The world's largest technology companies, including Apple, HP and Dell, have created a network of "electronic sweatshops" in China and should bear responsibility for a string of suicides among workers, a new report has claimed.
By Malcolm Moore, Shanghai
4:24PM BST 21 Jul 2011
As Apple celebrated record profits, and moved closer to becoming the world's most valuable company with a market capitalisation of over $360 billion, China Labor Watch (CLW), a New York-based rights group, presented its evidence about the true cost of our obsession with technology
China Labor Watch sent investigators to work on the production lines of ten major Chinese electronics factories, which assemble products for Apple, Dell and HP as well as Sony, Nokia, Motorola and many others.
Over an eight month period, the investigators also interviewed over 400 workers about conditions that they claim were not only unethical, but often also illegal under Chinese law.
Nine of the ten factories allegedly forced their workers to work as many as 40 extra hours of overtime each week and nine paid a basic wage that "did not provide workers with the means to afford basic living costs".
The report claimed that "on one HP assembly line, workers were required to complete their assigned task every three seconds, while continually standing over a ten-hour period".
One of the factories listed in the report allegedly had such "militant" bosses that workers were forbidden to speak during their 12-hour shifts.
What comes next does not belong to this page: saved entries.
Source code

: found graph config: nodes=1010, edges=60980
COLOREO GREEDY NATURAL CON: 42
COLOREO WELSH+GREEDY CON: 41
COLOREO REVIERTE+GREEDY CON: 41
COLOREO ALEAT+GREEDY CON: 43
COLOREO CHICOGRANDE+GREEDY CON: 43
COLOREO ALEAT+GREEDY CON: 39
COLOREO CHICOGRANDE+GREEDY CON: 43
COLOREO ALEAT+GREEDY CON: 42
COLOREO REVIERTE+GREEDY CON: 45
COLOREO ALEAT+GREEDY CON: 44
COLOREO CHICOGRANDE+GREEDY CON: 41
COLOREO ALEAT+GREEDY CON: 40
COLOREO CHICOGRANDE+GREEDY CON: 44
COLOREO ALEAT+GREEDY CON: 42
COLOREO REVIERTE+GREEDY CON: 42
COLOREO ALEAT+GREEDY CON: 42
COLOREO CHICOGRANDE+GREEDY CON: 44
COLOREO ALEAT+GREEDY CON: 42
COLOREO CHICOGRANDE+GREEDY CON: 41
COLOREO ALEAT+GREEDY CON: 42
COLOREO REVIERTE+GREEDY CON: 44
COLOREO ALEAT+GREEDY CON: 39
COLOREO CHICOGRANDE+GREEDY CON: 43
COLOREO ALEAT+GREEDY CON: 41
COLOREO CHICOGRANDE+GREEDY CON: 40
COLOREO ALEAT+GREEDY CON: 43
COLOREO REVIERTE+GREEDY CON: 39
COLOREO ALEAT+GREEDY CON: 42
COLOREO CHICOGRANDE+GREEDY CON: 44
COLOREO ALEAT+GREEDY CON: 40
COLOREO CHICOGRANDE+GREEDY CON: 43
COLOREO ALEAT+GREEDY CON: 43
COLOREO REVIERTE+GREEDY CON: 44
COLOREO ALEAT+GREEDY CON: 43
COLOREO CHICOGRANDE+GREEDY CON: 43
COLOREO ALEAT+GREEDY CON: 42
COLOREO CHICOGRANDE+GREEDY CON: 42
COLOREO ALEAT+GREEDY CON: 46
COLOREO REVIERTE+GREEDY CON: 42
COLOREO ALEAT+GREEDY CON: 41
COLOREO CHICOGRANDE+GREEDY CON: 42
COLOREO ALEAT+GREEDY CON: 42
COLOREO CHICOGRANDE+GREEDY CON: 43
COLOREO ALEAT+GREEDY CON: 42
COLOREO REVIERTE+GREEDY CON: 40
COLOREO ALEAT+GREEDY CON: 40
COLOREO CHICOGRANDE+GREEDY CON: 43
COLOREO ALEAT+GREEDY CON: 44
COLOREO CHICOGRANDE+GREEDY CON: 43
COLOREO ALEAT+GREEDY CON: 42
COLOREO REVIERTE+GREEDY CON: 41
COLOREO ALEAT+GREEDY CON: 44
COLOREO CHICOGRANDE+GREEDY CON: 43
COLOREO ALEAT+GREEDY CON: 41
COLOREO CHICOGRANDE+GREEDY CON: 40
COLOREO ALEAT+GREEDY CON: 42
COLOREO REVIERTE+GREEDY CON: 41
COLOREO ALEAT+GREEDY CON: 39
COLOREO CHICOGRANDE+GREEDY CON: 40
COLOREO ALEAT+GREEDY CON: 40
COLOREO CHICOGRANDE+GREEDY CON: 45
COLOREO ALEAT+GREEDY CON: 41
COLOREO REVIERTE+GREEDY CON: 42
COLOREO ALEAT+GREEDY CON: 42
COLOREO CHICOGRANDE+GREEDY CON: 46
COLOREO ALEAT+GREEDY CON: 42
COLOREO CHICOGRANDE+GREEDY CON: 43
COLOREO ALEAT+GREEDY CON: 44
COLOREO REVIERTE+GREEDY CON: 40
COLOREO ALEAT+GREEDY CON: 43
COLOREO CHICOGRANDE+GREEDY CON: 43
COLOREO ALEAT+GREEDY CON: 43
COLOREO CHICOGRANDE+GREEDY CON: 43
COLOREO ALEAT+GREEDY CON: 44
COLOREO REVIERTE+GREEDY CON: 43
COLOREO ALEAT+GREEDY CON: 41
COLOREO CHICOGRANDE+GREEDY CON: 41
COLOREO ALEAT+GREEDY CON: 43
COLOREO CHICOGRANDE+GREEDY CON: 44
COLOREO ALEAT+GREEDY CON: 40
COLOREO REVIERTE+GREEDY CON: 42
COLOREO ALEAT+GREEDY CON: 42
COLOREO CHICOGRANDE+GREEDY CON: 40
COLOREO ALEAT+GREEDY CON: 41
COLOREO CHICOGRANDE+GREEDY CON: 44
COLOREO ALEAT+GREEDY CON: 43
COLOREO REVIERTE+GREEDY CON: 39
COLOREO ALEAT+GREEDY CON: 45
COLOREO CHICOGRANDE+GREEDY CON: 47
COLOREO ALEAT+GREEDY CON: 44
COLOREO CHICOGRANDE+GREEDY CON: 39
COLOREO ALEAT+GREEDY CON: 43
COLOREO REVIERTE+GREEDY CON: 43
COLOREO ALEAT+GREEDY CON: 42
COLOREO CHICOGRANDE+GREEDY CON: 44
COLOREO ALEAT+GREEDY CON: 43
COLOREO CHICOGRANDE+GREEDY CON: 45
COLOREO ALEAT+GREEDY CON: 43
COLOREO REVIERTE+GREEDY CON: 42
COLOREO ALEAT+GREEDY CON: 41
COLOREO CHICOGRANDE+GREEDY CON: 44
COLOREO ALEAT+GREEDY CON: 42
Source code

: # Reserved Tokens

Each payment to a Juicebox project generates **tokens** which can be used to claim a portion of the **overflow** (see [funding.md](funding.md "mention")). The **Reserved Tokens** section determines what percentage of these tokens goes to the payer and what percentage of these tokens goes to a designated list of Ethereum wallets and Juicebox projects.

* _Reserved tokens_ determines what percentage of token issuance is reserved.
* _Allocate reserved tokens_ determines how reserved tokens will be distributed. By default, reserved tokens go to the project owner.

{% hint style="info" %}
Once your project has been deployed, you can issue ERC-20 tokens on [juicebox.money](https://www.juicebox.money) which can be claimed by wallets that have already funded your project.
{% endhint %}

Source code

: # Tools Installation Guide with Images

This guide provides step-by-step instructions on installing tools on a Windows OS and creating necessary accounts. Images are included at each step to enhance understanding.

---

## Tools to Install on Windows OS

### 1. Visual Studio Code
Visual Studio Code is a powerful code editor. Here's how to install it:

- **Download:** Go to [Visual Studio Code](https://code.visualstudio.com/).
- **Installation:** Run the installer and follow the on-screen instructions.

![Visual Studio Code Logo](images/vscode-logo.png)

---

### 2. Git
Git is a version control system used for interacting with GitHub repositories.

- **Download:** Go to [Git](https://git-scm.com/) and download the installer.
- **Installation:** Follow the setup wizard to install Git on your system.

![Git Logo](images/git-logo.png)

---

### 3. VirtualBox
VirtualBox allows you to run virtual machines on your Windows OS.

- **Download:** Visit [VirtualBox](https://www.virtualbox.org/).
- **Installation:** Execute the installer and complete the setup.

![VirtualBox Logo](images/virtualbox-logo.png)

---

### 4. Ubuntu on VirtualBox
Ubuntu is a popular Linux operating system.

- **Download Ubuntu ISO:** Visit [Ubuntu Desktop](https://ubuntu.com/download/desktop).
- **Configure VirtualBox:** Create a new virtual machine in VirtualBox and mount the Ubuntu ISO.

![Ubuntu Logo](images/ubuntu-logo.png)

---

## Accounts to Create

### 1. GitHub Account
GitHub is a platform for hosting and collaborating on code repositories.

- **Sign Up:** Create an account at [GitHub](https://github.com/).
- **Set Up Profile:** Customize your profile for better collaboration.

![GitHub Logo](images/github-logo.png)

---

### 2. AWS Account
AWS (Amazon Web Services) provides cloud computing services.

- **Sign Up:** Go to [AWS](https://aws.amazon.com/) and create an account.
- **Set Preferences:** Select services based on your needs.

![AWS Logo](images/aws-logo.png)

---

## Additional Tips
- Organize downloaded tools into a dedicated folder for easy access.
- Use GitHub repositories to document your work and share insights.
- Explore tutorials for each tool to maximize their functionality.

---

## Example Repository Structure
Some others are said to have made it impossible for workers to use the bathroom.
"Left to themselves, multinational companies and Chinese manufacturers will continue to pursue business and labour practices that ultimately abuse Chinese workers," the report said, noting that the entire industry is unregulated and that Apple only pays £3.99 to manufacture a £600 iPhone, leaving factories little option but to make profits by exploiting workers.
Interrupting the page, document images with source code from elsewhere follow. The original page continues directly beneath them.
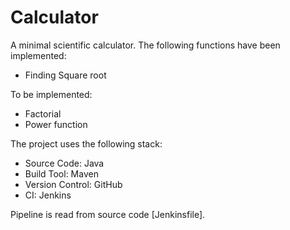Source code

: # Calculator

A minimal scientific calculator. The following functions have been implemented:
- Finding Square root

To be implemented:
- Factorial
- Power function

The project uses the following stack: 
- Source Code: Java
- Build Tool: Maven
- Version Control: GitHub
- CI: Jenkins

Pipeline is read from source code [Jenkinsfile].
Earlier this week, another employee at Foxconn, the world's largest electronics manufacturer was found dead at the company's sprawling factory in the southern city of Shenzhen, where over 250,000 workers assemble gadgets for almost every major electronics company.
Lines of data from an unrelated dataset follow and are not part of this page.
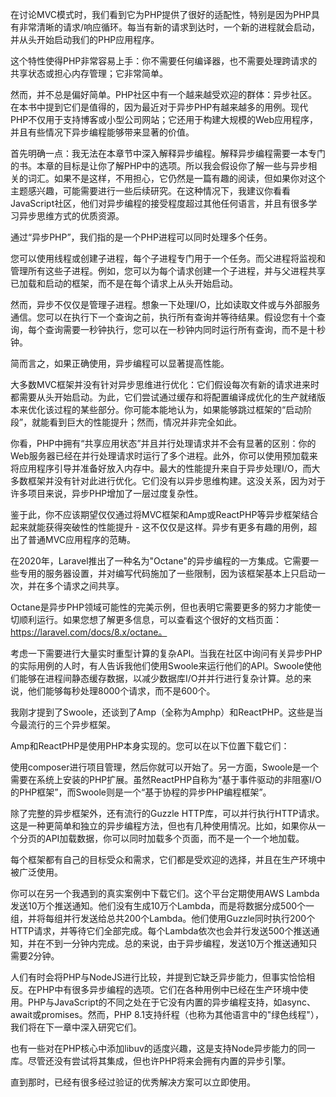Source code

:   
在讨论MVC模式时，我们看到它为PHP提供了很好的适配性，特别是因为PHP具有非常清晰的请求/响应循环。每当有新的请求到达时，一个新的进程就会启动，并从头开始启动我们的PHP应用程序。
  
这个特性使得PHP非常容易上手：你不需要任何编译器，也不需要处理跨请求的共享状态或担心内存管理；它非常简单。
  
然而，并不总是偏好简单。PHP社区中有一个越来越受欢迎的群体：异步社区。在本书中提到它们是值得的，因为最近对于异步PHP有越来越多的用例。现代PHP不仅用于支持博客或小型公司网站；它还用于构建大规模的Web应用程序，并且有些情况下异步编程能够带来显著的价值。

首先明确一点：我无法在本章节中深入解释异步编程。解释异步编程需要一本专门的书。本章的目标是让你了解PHP中的选项。所以我会假设你了解一些与异步相关的词汇。如果不是这样，不用担心，它仍然是一篇有趣的阅读，但如果你对这个主题感兴趣，可能需要进行一些后续研究。在这种情况下，我建议你看看JavaScript社区，他们对异步编程的接受程度超过其他任何语言，并且有很多学习异步思维方式的优质资源。

通过“异步PHP”，我们指的是一个PHP进程可以同时处理多个任务。
  
您可以使用线程或创建子进程，每个子进程专门用于一个任务。而父进程将监视和管理所有这些子进程。例如，您可以为每个请求创建一个子进程，并与父进程共享已加载和启动的框架，而不是在每个请求上从头开始启动。
  
然而，异步不仅仅是管理子进程。想象一下处理I/O，比如读取文件或与外部服务通信。您可以在执行下一个查询之前，执行所有查询并等待结果。假设您有十个查询，每个查询需要一秒钟执行，您可以在一秒钟内同时运行所有查询，而不是十秒钟。
  
简而言之，如果正确使用，异步编程可以显著提高性能。
  
大多数MVC框架并没有针对异步思维进行优化：它们假设每次有新的请求进来时都需要从头开始启动。为此，它们尝试通过缓存和将配置编译成优化的生产就绪版本来优化该过程的某些部分。你可能本能地认为，如果能够跳过框架的“启动阶段”，就能看到巨大的性能提升；然而，情况并非完全如此。
  
你看，PHP中拥有“共享应用状态”并且并行处理请求并不会有显著的区别：你的Web服务器已经在并行处理请求时运行了多个进程。此外，你可以使用预加载来将应用程序引导并准备好放入内存中。最大的性能提升来自于异步处理I/O，而大多数框架并没有针对此进行优化。它们没有以异步思维构建。这没关系，因为对于许多项目来说，异步PHP增加了一层过度复杂性。

鉴于此，你不应该期望仅仅通过将MVC框架和Amp或ReactPHP等异步框架结合起来就能获得突破性的性能提升 - 这不仅仅是这样。异步有更多有趣的用例，超出了普通MVC应用程序的范畴。

  
在2020年，Laravel推出了一种名为"Octane"的异步编程的一方集成。它需要一些专用的服务器设置，并对编写代码施加了一些限制，因为该框架基本上只启动一次，并在多个请求之间共享。
  
Octane是异步PHP领域可能性的完美示例，但也表明它需要更多的努力才能使一切顺利运行。如果您想了解更多信息，可以查看这个很好的文档页面：https://laravel.com/docs/8.x/octane。
  
考虑一下需要进行大量实时重型计算的复杂API。当我在社区中询问有关异步PHP的实际用例的人时，有人告诉我他们使用Swoole来运行他们的API。Swoole使他们能够在进程间静态缓存数据，以减少数据库I/O并并行进行复杂计算。总的来说，他们能够每秒处理8000个请求，而不是600个。
  
我刚才提到了Swoole，还谈到了Amp（全称为Amphp）和ReactPHP。这些是当今最流行的三个异步框架。
  
Amp和ReactPHP是使用PHP本身实现的。您可以在以下位置下载它们：
  
使用composer进行项目管理，然后你就可以开始了。另一方面，Swoole是一个需要在系统上安装的PHP扩展。虽然ReactPHP自称为“基于事件驱动的非阻塞I/O的PHP框架”，而Swoole则是一个“基于协程的异步PHP编程框架”。

除了完整的异步框架外，还有流行的Guzzle HTTP库，可以并行执行HTTP请求。这是一种更简单和独立的异步编程方法，但也有几种使用情况。比如，如果你从一个分页的API加载数据，你可以同时加载多个页面，而不是一个一个地加载。
  
每个框架都有自己的目标受众和需求，它们都是受欢迎的选择，并且在生产环境中被广泛使用。

你可以在另一个我遇到的真实案例中下载它们。这个平台定期使用AWS Lambda发送10万个推送通知。他们没有生成10万个Lambda，而是将数据分成500个一组，并将每组并行发送给总共200个Lambda。他们使用Guzzle同时执行200个HTTP请求，并等待它们全部完成。每个Lambda依次也会并行发送500个推送通知，并在不到一分钟内完成。总的来说，由于异步编程，发送10万个推送通知只需要2分钟。
  
人们有时会将PHP与NodeJS进行比较，并提到它缺乏异步能力，但事实恰恰相反。在PHP中有很多异步编程的选项。它们在各种用例中已经在生产环境中使用。PHP与JavaScript的不同之处在于它没有内置的异步编程支持，如async、await或promises。然而，PHP 8.1支持纤程（也称为其他语言中的"绿色线程"），我们将在下一章中深入研究它们。

也有一些对在PHP核心中添加libuv的适度兴趣，这是支持Node异步能力的同一库。尽管还没有尝试将其集成，但也许PHP将来会拥有内置的异步引擎。

直到那时，已经有很多经过验证的优秀解决方案可以立即使用。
Last year, a suicide cluster at Foxconn claimed 14 lives and prompted intense scrutiny of the inhuman working practices in the electronics industry.
However, China Labour Watch said the industry had failed to change its ways and was still ruthlessly putting larger profits above a minimum standard of welfare for workers.
"Foxconn is not the only company that should bear responsibility for worker suicides: Apple, HP, Dell and other international companies should also be held responsible, as their goal of profit maximisation comes at the cost of the workers' wages and sub-optimal working conditions," the report argued.
In some factories, it is alleged, workers were not given contracts, or pay slips, and while there was a trade union in one factory, operated by Quanta, the world's largest laptop maker, "workers did not know if there are any representatives in the union or if any workers had ever had a meeting with the union".
One of the factories named in the report, run by MSI, a Taiwanese firm, said: "We admit that it is very common in the electronic industry to have long overtime hours, and we admit our factories in China need to take a long hard look at themselves." Another one, run by Tyco, said it disputed the accuracy of the report and accused China Labor Watch of not interviewing a representative sample. "We have a high turnover rate of workers in this industry," said a spokesman.
Apple, Dell, HP and Nokia did not return requests for a comment. In annual reports earlier this year, Apple revealed that child labour at its suppliers in China is worsening, with 91 children under the age of 16 being found in factories making Apple goods. Dell, meanwhile, admitted that only 46 per cent of its suppliers were following its rules.
Sony and Motorola both said they were committed to improving working conditions, but declined to comment further. "Many of these companies state that they are implementing far-reaching reforms, but we have yet to see any evidence of this," said Li Qiang, the executive director of CLW.